## What is required:
Below are the records; tally the lines in them that include the word "raspberry" and reply with the number alone.

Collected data
- Opening Delimiter -
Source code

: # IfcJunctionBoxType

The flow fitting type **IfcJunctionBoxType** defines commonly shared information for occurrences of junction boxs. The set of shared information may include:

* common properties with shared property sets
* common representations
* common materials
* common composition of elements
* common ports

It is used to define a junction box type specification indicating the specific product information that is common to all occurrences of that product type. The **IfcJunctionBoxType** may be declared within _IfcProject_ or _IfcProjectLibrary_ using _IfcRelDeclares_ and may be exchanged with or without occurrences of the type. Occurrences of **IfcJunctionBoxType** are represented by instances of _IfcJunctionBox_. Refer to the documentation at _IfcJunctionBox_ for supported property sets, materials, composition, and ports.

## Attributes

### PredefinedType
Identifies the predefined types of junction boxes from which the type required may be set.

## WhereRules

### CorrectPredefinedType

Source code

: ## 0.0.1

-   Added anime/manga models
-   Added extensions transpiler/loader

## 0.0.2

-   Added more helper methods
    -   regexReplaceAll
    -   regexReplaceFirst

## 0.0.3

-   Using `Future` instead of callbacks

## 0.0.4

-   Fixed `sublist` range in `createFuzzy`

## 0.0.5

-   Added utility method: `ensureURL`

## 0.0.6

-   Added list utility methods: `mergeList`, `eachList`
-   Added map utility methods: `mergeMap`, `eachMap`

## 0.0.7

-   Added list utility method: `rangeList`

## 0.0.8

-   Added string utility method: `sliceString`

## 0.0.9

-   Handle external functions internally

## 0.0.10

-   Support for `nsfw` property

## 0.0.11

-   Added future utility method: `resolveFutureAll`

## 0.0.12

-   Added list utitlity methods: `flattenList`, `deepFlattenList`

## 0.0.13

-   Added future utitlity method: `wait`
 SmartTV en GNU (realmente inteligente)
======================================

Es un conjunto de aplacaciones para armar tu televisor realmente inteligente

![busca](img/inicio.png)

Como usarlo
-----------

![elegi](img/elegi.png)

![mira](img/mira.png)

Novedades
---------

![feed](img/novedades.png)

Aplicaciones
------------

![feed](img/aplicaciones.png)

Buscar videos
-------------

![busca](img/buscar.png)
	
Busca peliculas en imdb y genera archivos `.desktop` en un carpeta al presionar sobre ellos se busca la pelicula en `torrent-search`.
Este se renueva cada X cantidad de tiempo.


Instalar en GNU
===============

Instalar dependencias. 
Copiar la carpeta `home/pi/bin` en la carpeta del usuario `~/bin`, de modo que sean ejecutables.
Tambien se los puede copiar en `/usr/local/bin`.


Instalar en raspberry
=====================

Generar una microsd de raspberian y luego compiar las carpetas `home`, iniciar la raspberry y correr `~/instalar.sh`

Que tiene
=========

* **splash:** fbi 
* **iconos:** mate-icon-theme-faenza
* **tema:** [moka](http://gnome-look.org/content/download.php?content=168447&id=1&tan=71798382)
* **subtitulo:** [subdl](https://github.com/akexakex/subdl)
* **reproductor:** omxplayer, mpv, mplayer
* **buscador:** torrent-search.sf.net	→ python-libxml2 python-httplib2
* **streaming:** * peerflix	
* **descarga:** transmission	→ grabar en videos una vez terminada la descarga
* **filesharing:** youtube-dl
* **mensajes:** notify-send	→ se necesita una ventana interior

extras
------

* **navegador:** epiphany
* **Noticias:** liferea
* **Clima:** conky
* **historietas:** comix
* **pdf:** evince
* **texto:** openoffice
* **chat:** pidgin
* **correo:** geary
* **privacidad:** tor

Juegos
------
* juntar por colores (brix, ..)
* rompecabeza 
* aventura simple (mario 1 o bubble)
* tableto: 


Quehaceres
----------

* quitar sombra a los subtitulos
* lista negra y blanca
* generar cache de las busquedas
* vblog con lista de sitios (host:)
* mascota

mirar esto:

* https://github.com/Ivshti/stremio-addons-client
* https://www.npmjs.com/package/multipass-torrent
- Closing Delimiter -
- Opening Delimiter -
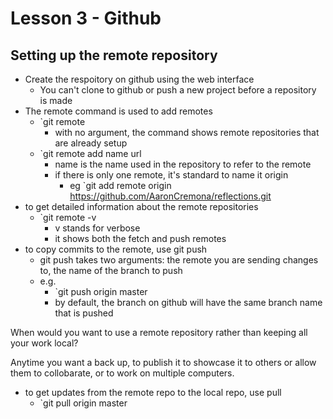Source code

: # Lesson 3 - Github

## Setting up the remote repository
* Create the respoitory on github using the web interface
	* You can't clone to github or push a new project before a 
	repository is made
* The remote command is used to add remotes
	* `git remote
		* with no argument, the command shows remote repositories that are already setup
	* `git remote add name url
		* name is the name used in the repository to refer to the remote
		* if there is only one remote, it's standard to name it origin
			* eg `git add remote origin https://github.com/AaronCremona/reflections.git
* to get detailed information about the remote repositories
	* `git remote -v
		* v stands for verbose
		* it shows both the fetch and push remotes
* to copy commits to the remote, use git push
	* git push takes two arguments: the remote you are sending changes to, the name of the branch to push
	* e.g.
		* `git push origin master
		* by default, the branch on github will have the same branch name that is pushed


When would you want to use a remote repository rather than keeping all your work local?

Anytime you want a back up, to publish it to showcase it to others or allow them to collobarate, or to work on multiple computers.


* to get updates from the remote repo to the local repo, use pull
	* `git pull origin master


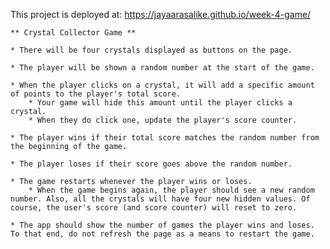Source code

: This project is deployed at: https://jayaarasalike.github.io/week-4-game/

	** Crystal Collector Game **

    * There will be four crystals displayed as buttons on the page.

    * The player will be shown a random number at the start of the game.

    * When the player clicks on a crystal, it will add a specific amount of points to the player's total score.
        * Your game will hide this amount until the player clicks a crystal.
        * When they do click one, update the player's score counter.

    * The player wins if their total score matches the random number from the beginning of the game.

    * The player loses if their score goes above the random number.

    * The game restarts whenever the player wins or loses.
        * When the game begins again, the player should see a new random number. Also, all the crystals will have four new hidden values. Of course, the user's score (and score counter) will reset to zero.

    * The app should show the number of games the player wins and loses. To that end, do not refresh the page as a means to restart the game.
- Closing Delimiter -
## Reply:
2